LABADI, GHANA – Education about sexuality and reproductive health is a serious political issue in many Western countries. Elections are won or lost on topics like abortion and "family" values. But in Ghana, and in many other developing countries, family planning is a matter of life and death, especially for girls and young women.
Six years ago, when I was a girl growing up in a slum in southern Ghana, it was normal to hear stories of teenagers having abortions; of 14-year-olds giving birth; and of 18-year-old men beating their prepubescent girlfriends because they refused to wash their partner's clothes. No one in a position of authority – like parents or teachers – seemed concerned that the victims were unmarried girls, often below the legal age of consent.
This was my "normal." Many classmates dropped out of school after becoming pregnant. Others died as they opted for abortions in unlicensed facilities.
If I could see these problems so clearly, why couldn't the adults in my life do something about them?
In the part of Ghana where I grew up, education about sexuality was the limiting factor. Young women and girls lacked access to even the most basic information about reproductive health. The subject was not taught in schools, owing to "cultural sensitivities." Parents and educators were not much help, either; many believed that talking about sex with children would cause them to be more promiscuous. So, instead of being the first place to turn, family and teachers became a last resort. Many of us turned to one another; others went online, where information is often inaccurate.
The lack of sex education has caused severe harm to Ghana's youth. According to a recent survey by the US-based Guttmacher Institute, 43% of girls, and 27% of boys, engaged in sexual intercourse before their 20th birthday. Even more shocking, 12% of Ghanaian girls under 15 have had sex at least once (compared to 9% of boys). Of those who are sexually active today, only 30% use any form contraceptive, and just 22% use a modern one (like condoms). In a country with high teenage birthrates and staggering levels of sexually transmitted infections, including HIV, these percentages are deeply troubling.
Birth control can be a lifeline for young women in particular. The United Nations Population Fund, for example, estimates that increased use of contraceptives in developing countries would reduce annual maternal deaths by 70,000, and infant deaths by 500,000. In Ghana, broadening access to modern contraception is a crucial starting point for improving the long-term health of children and expectant mothers.

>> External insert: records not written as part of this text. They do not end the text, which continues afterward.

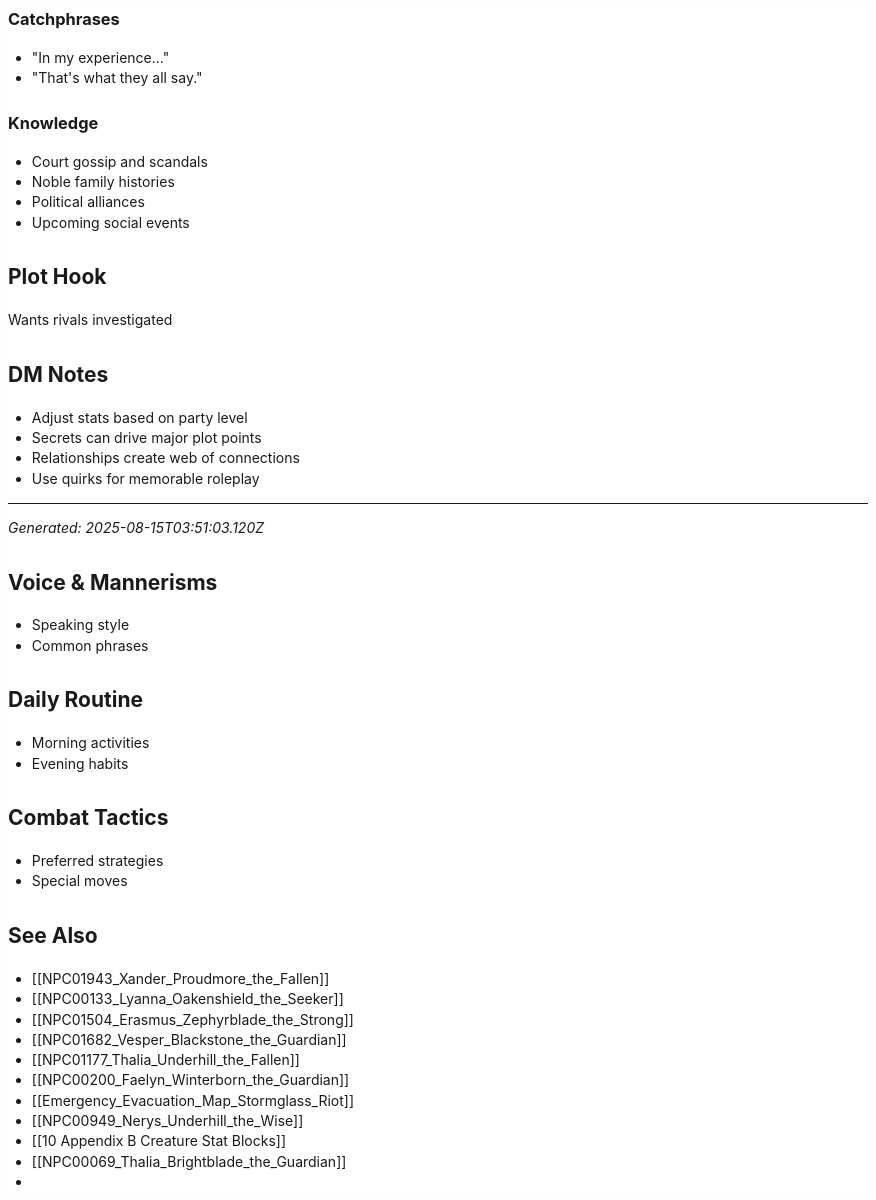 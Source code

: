 ### Catchphrases
- "In my experience..."
- "That's what they all say."

### Knowledge
- Court gossip and scandals
- Noble family histories
- Political alliances
- Upcoming social events

## Plot Hook
Wants rivals investigated

## DM Notes
- Adjust stats based on party level
- Secrets can drive major plot points
- Relationships create web of connections
- Use quirks for memorable roleplay

---
*Generated: 2025-08-15T03:51:03.120Z*

## Voice & Mannerisms
- Speaking style
- Common phrases

## Daily Routine
- Morning activities
- Evening habits

## Combat Tactics
- Preferred strategies
- Special moves

## See Also
- [[NPC01943_Xander_Proudmore_the_Fallen]]
- [[NPC00133_Lyanna_Oakenshield_the_Seeker]]
- [[NPC01504_Erasmus_Zephyrblade_the_Strong]]
- [[NPC01682_Vesper_Blackstone_the_Guardian]]
- [[NPC01177_Thalia_Underhill_the_Fallen]]
- [[NPC00200_Faelyn_Winterborn_the_Guardian]]
- [[Emergency_Evacuation_Map_Stormglass_Riot]]
- [[NPC00949_Nerys_Underhill_the_Wise]]
- [[10 Appendix B Creature Stat Blocks]]
- [[NPC00069_Thalia_Brightblade_the_Guardian]]
-
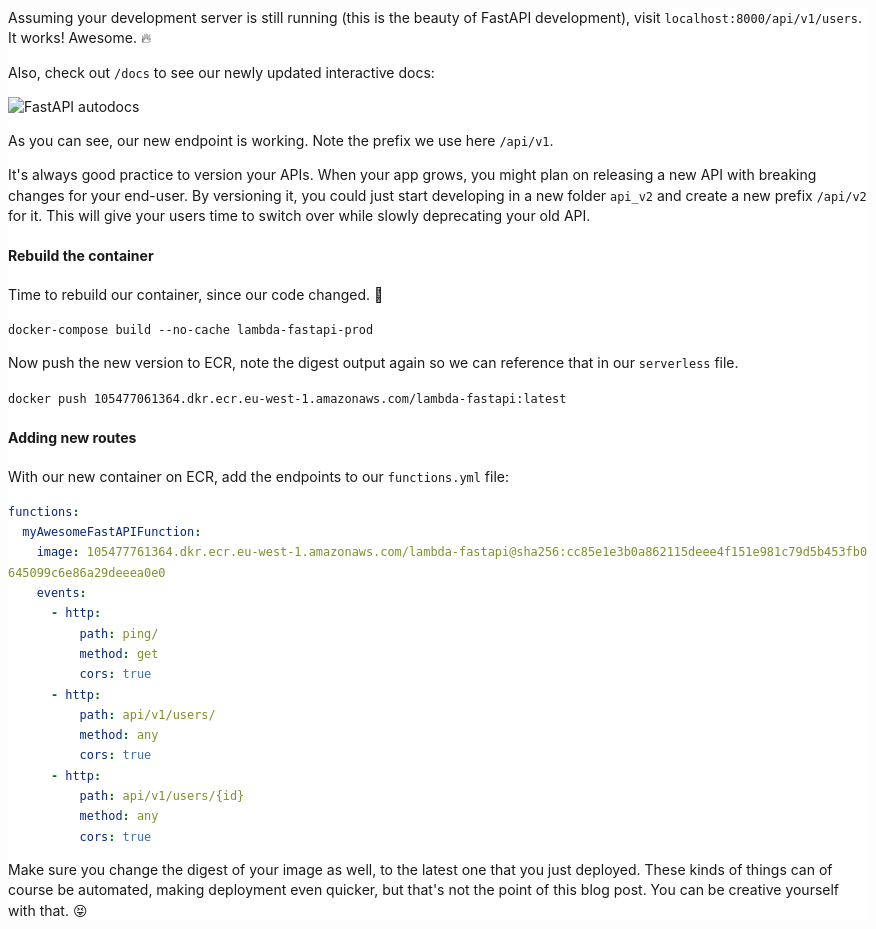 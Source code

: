 Assuming your development server is still running (this is the beauty of FastAPI development), visit `localhost:8000/api/v1/users`. It works! Awesome. :fire:

Also, check out `/docs` to see our newly updated interactive docs:

![FastAPI autodocs](/images/blog/8/fastapi-docs.png)

As you can see, our new endpoint is working. Note the prefix we use here `/api/v1`.

It's always good practice to version your APIs. When your app grows, you might plan on releasing a new API with breaking changes for your end-user. By versioning it, you could just start developing in a new folder `api_v2` and create a new prefix `/api/v2` for it. This will give your users time to switch over while slowly deprecating your old API.

#### Rebuild the container

Time to rebuild our container, since our code changed. :construction:

```
docker-compose build --no-cache lambda-fastapi-prod
```

Now push the new version to ECR, note the digest output again so we can reference that in our `serverless` file.

```
docker push 105477061364.dkr.ecr.eu-west-1.amazonaws.com/lambda-fastapi:latest
```

#### Adding new routes

With our new container on ECR, add the endpoints to our `functions.yml` file:

```yml
functions:
  myAwesomeFastAPIFunction:
    image: 105477761364.dkr.ecr.eu-west-1.amazonaws.com/lambda-fastapi@sha256:cc85e1e3b0a862115deee4f151e981c79d5b453fb0645099c6e86a29deeea0e0
    events:
      - http:
          path: ping/
          method: get
          cors: true
      - http:
          path: api/v1/users/
          method: any
          cors: true
      - http:
          path: api/v1/users/{id}
          method: any
          cors: true
```

Make sure you change the digest of your image as well, to the latest one that you just deployed. These kinds of things can of course be automated, making deployment even quicker, but that's not the point of this blog post. You can be creative yourself with that. :stuck_out_tongue_closed_eyes:
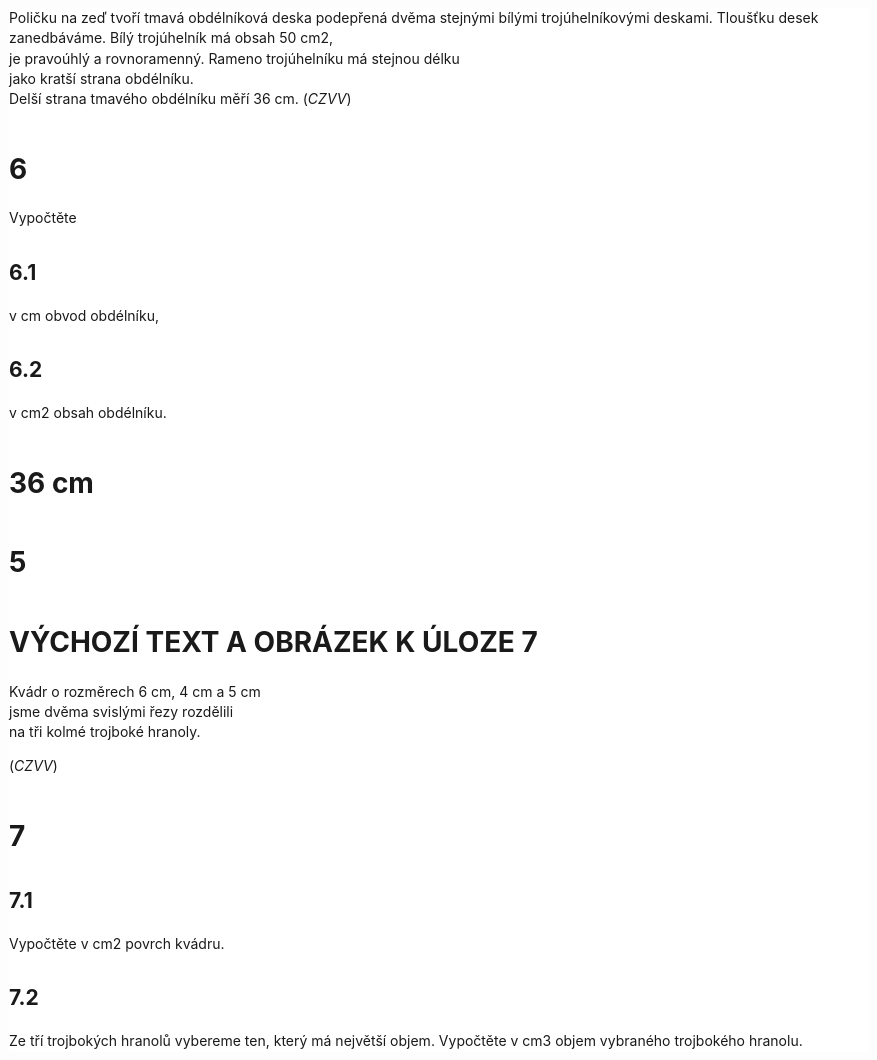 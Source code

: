 Poličku na zeď tvoří tmavá obdélníková deska podepřená dvěma stejnými bílými 
trojúhelníkovými deskami. Tloušťku desek zanedbáváme. 
Bílý trojúhelník má obsah 50 cm2,  
je pravoúhlý a rovnoramenný. 
Rameno trojúhelníku má stejnou délku  
jako kratší strana obdélníku.  
Delší strana tmavého obdélníku měří 36 cm. 
(*CZVV*) 
# 6 
Vypočtěte 
## 6.1 
v cm obvod obdélníku, 
## 6.2 
v cm2 obsah obdélníku. 
# 36 cm 
# 5 
VÝCHOZÍ TEXT A OBRÁZEK K ÚLOZE 7 
===

Kvádr o rozměrech 6 cm, 4 cm a 5 cm  
jsme dvěma svislými řezy rozdělili  
na tři kolmé trojboké hranoly. 
 
 
 
(*CZVV*) 
# 7 
## 7.1 
Vypočtěte v cm2 povrch kvádru. 
## 7.2 
Ze tří trojbokých hranolů vybereme ten, který má největší objem. 
Vypočtěte v cm3 objem vybraného trojbokého hranolu. 
 
 
 
 
 
 
 
 
 
 
 
 
 
 
 
 
 
  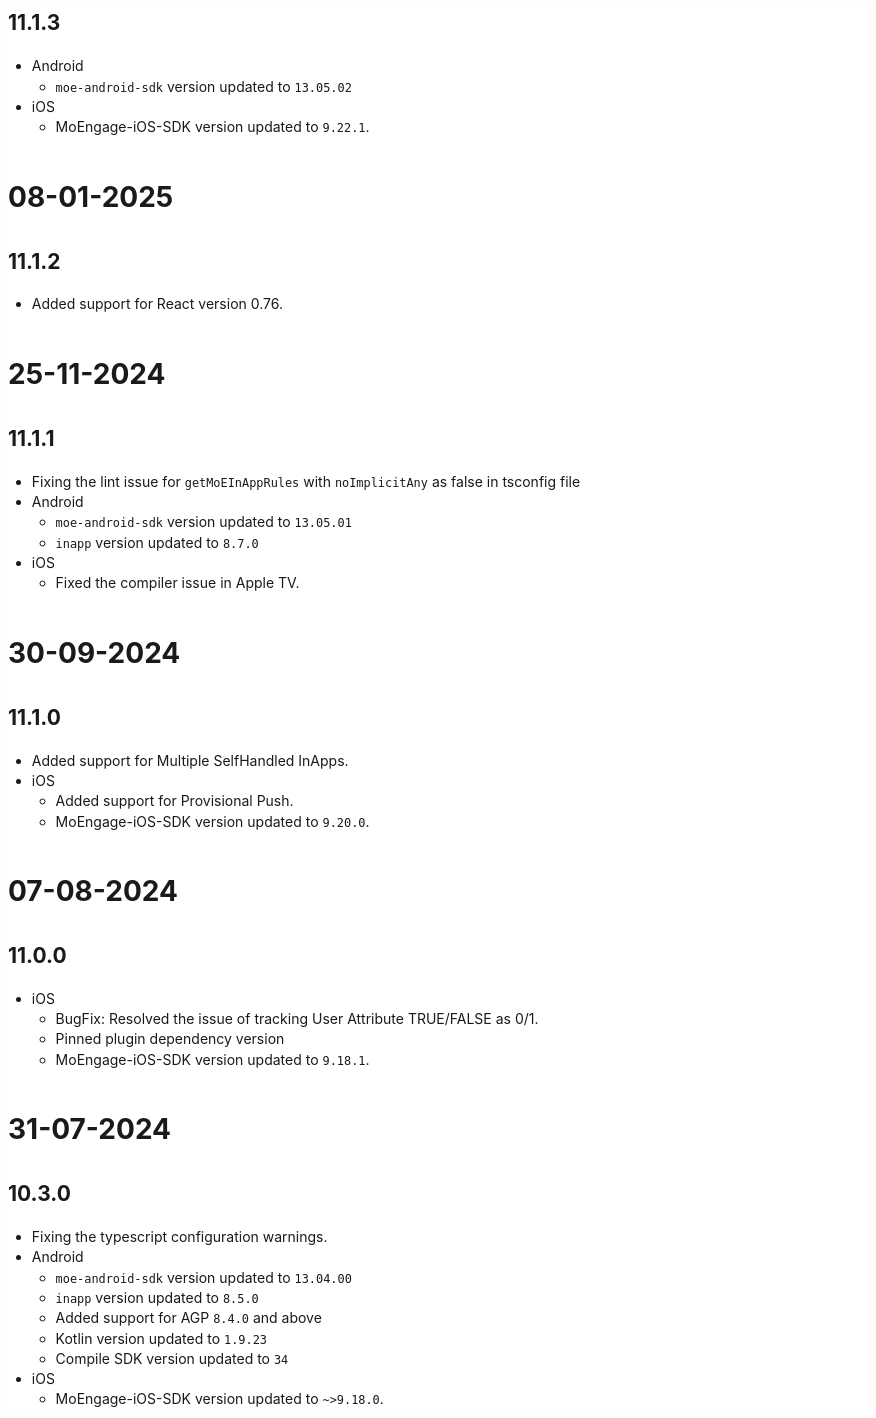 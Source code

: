 ## 11.1.3
- Android
    - `moe-android-sdk` version updated to `13.05.02`
- iOS
    - MoEngage-iOS-SDK version updated to `9.22.1`.

# 08-01-2025

## 11.1.2
- Added support for React version 0.76.
    
# 25-11-2024

## 11.1.1
- Fixing the lint issue for `getMoEInAppRules` with `noImplicitAny` as false in tsconfig file
- Android
    - `moe-android-sdk` version updated to `13.05.01`
    - `inapp` version updated to `8.7.0`
- iOS
    - Fixed the compiler issue in Apple TV.
    
# 30-09-2024

## 11.1.0
- Added support for Multiple SelfHandled InApps.
- iOS
    - Added support for Provisional Push.
    - MoEngage-iOS-SDK version updated to `9.20.0`.

# 07-08-2024

## 11.0.0
- iOS
  - BugFix: Resolved the issue of tracking User Attribute TRUE/FALSE as 0/1.
  - Pinned plugin dependency version
  - MoEngage-iOS-SDK version updated to `9.18.1`.

# 31-07-2024

## 10.3.0
- Fixing the typescript configuration warnings.
- Android
  - `moe-android-sdk` version updated to `13.04.00`
  - `inapp` version updated to `8.5.0`
  - Added support for AGP `8.4.0` and above
  - Kotlin version updated to `1.9.23`
  - Compile SDK version updated to `34`
- iOS
    - MoEngage-iOS-SDK version updated to `~>9.18.0`.
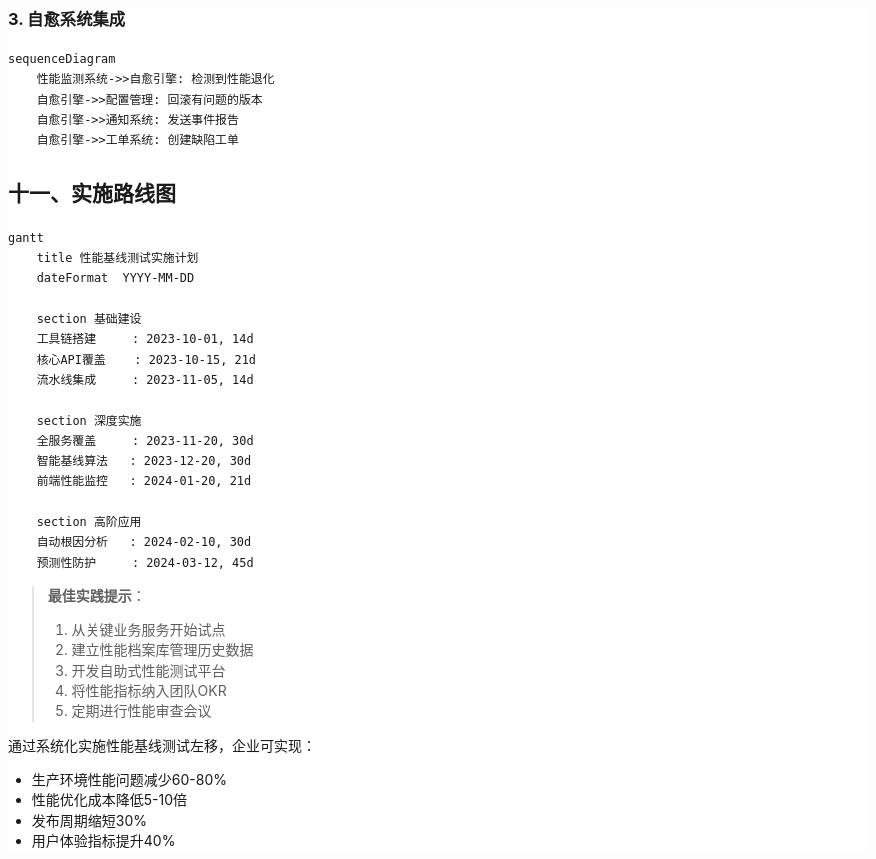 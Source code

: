 ### 3. 自愈系统集成
```mermaid
sequenceDiagram
    性能监测系统->>自愈引擎: 检测到性能退化
    自愈引擎->>配置管理: 回滚有问题的版本
    自愈引擎->>通知系统: 发送事件报告
    自愈引擎->>工单系统: 创建缺陷工单
```

## 十一、实施路线图

```mermaid
gantt
    title 性能基线测试实施计划
    dateFormat  YYYY-MM-DD

    section 基础建设
    工具链搭建     : 2023-10-01, 14d
    核心API覆盖    : 2023-10-15, 21d
    流水线集成     : 2023-11-05, 14d

    section 深度实施
    全服务覆盖     : 2023-11-20, 30d
    智能基线算法   : 2023-12-20, 30d
    前端性能监控   : 2024-01-20, 21d

    section 高阶应用
    自动根因分析   : 2024-02-10, 30d
    预测性防护     : 2024-03-12, 45d
```

> **最佳实践提示**：
> 1. 从关键业务服务开始试点
> 2. 建立性能档案库管理历史数据
> 3. 开发自助式性能测试平台
> 4. 将性能指标纳入团队OKR
> 5. 定期进行性能审查会议

通过系统化实施性能基线测试左移，企业可实现：
- 生产环境性能问题减少60-80%
- 性能优化成本降低5-10倍
- 发布周期缩短30%
- 用户体验指标提升40%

For starters, governments should emphasize young people's sexual health by offering a comprehensive instruction in reproductive health issues, including topics related to contraceptive methods, how to communicate in relationships, and where to access information and support related to HIV and other sexually transmitted diseases. Governments must also increase partnerships with civil-society groups.
And yet Ghana's young people cannot rely on adults to do all the work; we must advocate on our own behalf. Earlier this year, I helped launch a youth-led initiative called My Teen Life, to give young people a voice in how we talk about sexuality in rural parts of Ghana. Thanks to the generous support of the Global Changemakers initiative in Switzerland, this project is off to a promising start. It is already educating parents and guardians about how to talk to their children about sexual health; providing skills training to teenage mothers; and working to break the cycle of poverty and early childbirth.
To date, My Teen Life has reached more than 100 teenagers and their families, and a first group of teen mothers has been trained to make jewelry and slippers to generate income. We hope to expand these and other outreach efforts to many more Ghanaian and other African teens in the coming months and years.
Such initiatives are meant to appeal to girls in ways that government programs do not. Until recently, "family planning" in Ghana was offered only to married couples. Though that has changed somewhat, many women, even those who are married, are still prevented from accessing quality services because of patriarchal family structures.
In our small way, My Teen Life is reaching out, effectively, to young people. We are helping them learn and understand what happens as they grow, and how best to make decisions that will set their future course in life. We are empowering every young girl we work with to stay in school, and stressing that if they express their sexuality, they must retain control over what happens to their body. Much more work remains to be done, but my colleagues and I believe that when young people provide solutions to their own problems, lasting change is more likely to follow.
Esenam Amuzu is a European Development Days 2017 Young Leader.